Wednesday, August 5, 2009

Something Ed Gorman asked me...

Ed flattered me by asking how it was that some of my middling years seems to be aware of what was going down in fantastic fiction in the 1950s. I responded, inadequately:

I read the nonfiction that was coming out ca. 1978 (the golden age of 13 for me), the year I started reading the various fiction magazines I could find and obtain (cf and contemporary mimetic/eclectic as well as sf/fantasy/horror), religiously…and my high school libraries (Londonderry, New Hampshire for 8th grade and frosh year, Honolulu’s private school Punahou where I missed overlapping with Obama for Soph on) were obliging enough: the former to stock the likes of James Gunn’s ALTERNATE WORLDS and Franz Rottensteiner’s bad but colorful THE SF BOOK and Peter Nicholls’s SF AT LARGE essay collection (and the Londonderry public library had Damon Knight’s THE FUTURIANS, which I checked out half a dozen times...and developed a mild crush on Doris Baumgardt aka Leslie Perri); the latter had Knight’s IN SEARCH OF WONDER and Blish’s ISSUE AT HAND and its first sequel (the second wouldn’t be published till my adulthood).
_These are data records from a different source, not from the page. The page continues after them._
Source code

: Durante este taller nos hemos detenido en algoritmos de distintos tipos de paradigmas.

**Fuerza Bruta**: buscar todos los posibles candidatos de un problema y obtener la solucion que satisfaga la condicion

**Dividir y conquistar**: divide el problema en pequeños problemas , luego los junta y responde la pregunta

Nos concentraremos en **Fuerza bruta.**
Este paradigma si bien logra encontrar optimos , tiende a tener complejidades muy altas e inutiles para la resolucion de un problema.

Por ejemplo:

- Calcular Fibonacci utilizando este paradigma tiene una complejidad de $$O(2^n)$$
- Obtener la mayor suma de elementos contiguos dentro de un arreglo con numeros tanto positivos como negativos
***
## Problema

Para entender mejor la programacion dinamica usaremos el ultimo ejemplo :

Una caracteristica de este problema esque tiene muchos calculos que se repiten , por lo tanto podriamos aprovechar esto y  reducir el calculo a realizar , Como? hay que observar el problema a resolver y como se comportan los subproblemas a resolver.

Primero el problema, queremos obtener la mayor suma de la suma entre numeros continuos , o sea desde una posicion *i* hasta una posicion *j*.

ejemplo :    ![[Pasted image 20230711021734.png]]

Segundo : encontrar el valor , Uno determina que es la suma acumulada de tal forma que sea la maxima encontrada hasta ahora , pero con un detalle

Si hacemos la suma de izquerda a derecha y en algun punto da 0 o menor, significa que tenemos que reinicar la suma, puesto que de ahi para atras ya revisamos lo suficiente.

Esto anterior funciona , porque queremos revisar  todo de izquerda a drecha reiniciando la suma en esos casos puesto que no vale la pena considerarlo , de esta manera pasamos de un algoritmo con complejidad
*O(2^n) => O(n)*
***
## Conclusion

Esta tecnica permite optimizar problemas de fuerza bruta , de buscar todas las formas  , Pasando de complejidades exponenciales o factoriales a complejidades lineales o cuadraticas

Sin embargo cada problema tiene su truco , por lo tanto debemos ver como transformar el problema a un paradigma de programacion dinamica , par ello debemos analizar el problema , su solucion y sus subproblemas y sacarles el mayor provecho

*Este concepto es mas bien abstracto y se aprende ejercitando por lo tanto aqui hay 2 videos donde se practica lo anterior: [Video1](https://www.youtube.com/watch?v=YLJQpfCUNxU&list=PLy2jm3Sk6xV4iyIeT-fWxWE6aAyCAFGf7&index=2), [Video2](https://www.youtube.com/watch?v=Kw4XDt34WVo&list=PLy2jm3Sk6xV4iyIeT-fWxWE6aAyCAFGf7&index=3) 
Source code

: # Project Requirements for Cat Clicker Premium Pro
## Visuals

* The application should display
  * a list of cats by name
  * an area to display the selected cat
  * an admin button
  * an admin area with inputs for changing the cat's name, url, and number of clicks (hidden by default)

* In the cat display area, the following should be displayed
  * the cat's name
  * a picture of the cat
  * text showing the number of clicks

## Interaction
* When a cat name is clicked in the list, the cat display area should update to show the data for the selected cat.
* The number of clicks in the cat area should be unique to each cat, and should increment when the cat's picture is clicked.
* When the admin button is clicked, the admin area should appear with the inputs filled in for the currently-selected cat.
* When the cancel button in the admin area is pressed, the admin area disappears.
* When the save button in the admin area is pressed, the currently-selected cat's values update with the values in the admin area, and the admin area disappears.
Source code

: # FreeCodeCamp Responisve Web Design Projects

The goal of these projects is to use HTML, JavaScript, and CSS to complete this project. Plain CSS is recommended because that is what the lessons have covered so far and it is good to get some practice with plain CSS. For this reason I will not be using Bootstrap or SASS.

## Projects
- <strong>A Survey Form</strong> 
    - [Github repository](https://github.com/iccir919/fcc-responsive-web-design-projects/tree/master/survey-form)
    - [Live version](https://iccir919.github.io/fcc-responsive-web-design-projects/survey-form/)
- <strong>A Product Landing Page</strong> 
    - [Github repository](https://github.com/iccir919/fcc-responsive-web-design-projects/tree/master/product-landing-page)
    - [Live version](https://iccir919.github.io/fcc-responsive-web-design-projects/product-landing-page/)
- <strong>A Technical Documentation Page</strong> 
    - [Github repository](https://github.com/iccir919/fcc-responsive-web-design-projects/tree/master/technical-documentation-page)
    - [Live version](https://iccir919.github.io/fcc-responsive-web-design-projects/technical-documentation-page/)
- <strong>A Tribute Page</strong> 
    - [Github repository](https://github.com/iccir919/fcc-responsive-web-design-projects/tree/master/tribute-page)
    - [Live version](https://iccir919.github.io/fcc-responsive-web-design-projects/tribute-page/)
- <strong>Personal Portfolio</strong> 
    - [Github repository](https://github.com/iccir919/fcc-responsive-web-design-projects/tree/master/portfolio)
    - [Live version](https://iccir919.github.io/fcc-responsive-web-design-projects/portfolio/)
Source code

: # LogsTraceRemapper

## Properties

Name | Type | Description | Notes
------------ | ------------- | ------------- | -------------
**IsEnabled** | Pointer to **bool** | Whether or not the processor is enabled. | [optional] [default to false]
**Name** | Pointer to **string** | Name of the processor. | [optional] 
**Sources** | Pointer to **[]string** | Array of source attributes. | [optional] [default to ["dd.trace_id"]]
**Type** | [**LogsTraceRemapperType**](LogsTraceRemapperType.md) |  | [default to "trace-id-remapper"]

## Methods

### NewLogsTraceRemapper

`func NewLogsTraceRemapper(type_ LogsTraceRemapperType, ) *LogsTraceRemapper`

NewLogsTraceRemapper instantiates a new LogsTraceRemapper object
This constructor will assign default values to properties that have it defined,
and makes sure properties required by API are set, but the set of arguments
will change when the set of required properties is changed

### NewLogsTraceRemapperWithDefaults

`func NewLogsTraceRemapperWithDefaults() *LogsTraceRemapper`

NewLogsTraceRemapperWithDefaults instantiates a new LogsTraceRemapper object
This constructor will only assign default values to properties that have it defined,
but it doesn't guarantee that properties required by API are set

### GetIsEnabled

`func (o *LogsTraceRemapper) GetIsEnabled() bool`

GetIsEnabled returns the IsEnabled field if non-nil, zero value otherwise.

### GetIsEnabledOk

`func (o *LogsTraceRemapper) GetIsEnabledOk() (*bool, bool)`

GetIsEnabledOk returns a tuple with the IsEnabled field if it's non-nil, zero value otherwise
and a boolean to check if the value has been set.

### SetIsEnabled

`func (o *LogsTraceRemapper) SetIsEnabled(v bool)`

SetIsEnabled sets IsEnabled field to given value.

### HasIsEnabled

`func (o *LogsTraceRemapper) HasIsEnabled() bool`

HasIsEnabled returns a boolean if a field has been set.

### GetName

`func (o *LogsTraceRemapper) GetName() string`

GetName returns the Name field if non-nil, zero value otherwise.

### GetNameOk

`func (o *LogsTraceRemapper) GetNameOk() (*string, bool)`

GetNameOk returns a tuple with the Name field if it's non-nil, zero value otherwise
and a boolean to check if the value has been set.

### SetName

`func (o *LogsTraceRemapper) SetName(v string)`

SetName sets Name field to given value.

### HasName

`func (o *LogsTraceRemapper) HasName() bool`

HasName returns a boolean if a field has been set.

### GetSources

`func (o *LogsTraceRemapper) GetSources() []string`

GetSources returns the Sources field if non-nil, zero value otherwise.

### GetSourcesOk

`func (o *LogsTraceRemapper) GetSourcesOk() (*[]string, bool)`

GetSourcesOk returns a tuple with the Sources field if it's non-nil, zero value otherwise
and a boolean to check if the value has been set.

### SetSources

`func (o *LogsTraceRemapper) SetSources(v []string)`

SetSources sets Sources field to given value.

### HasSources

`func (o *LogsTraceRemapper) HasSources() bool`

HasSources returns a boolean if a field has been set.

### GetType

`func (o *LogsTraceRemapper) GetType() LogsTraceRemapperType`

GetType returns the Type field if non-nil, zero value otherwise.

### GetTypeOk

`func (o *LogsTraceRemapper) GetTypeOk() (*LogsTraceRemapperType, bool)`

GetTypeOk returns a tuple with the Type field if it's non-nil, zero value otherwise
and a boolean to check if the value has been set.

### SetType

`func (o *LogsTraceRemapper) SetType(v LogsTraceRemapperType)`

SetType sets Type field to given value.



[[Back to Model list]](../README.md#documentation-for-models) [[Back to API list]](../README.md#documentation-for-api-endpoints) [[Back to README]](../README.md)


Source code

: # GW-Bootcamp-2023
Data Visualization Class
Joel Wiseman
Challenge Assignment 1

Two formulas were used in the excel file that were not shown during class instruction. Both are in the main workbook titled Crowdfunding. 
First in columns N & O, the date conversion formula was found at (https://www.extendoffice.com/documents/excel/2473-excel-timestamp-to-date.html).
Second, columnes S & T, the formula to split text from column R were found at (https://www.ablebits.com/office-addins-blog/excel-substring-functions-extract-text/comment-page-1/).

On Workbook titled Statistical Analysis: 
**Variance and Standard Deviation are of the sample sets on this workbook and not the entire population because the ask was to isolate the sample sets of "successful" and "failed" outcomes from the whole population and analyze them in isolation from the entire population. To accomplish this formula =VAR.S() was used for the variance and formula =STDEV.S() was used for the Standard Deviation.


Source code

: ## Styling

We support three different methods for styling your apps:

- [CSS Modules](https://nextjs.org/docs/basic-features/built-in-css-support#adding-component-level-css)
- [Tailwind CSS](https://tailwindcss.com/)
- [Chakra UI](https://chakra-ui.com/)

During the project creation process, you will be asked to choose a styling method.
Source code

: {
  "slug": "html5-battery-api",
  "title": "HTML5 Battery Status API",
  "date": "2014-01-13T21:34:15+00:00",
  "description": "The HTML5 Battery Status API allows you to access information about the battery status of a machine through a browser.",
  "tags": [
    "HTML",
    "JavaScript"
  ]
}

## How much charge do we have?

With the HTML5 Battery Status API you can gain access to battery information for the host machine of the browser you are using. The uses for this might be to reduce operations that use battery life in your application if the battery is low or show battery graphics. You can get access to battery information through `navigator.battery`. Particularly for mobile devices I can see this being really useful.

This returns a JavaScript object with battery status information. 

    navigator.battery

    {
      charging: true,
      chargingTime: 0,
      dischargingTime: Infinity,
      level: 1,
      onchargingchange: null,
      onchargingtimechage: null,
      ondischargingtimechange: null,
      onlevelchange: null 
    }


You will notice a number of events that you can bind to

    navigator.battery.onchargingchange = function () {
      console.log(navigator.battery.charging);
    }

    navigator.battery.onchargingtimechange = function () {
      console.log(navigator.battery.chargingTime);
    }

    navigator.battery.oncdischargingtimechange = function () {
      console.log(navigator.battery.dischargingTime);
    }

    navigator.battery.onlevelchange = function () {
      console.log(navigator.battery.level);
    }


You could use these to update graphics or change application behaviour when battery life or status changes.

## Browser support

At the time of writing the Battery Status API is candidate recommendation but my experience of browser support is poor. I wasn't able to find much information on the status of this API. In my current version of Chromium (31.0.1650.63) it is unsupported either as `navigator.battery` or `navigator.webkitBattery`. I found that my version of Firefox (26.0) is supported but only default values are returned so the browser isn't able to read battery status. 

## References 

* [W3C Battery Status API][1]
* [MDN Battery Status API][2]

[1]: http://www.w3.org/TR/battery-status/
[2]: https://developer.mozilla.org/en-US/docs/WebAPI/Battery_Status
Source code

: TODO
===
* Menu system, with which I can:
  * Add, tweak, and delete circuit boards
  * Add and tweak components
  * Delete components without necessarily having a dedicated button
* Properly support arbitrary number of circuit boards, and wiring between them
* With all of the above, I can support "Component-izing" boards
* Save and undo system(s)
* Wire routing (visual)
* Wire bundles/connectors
I bought the paperbacks of Pohl’s THE WAY THE FUTURE WAS and the Nicholls SF ENCYCLOPEDIA (I still remember the day I stumbled across the table of remaindered books in Liberty House, Honolulu’s upscalish department store chain--renamed during WWI, natch, along with the liberty pups and the liberty slaw--and saw copies of the fat Nicholls encyclopedia, which I hadn’t seen in the pulp before though I’d read reviews, on sale for $4 a pop), and dug around for Kyle’s coffee-table books and HELL’S CARTOGRAPHERS…as well as all the historical retrospective anthologies (and vintage best-ofs) I could find, as well as attending to the autobiographical material in the collections and anthologies offered by Ellison, Asimov, and whomever else chose to do…and, of course, read the columnists in the fiction magazines, including “R. E. Porter” in EQMM, and branched into the bigger fanzines/semiprozines I saw advertised in the digests, such as ALGOL/STARSHIP and SCIENCE FICTION REVIEW, where the increasingly impressive (to me) book critic and apparently major fiction writer Algis Budrys was interviewed by some guy named Gorman.

Though I’d gleaned some things even a few years earlier, reading, among my father’s other pbs and book club editions, Baen at Award’s THE BEST FROM IF, V. 3 volume that included Geis and Del Rey’s farewells to the magazine, and buying Harrison’s NOVA 4 as a gift for my father (from a spinner rack of mostly Manor Books, at the same drugstore with the comics spinner racks and the small newsstand with F&SF and others on it), with a version of Bester’s HELL’S CARTOGRAPHERS essay in it.

And I collected older digests, and read them. Couldn’t get TOO far with, notably, OTHER WORLDS’s more run of the mill stuff, but was slightly croggled to see that 1970s BATMAN comics scenarist David V. Reed/Dave Vern (whose work I read new as a younger kid) not only was mentioned by Bester in that NOVA 4/HELL’S CARTO essay, but also was in Ray Palmer’s stable. People got around! How bout that! Even if they weren’t well-known except in certain circles…thus my awareness began of the "hidden" history that laid there in plain sight, if one took a look...

Les Daniels’s history of horror in mostly pop culture, LIVING IN FEAR, probably was the hook that got me going with the literary-history/crit habit, as I was a horror-seeking machine, though eclectic, as a younger kid (read that about ten and living in Connecticut, finding Daniels’s similar book on comics not long after).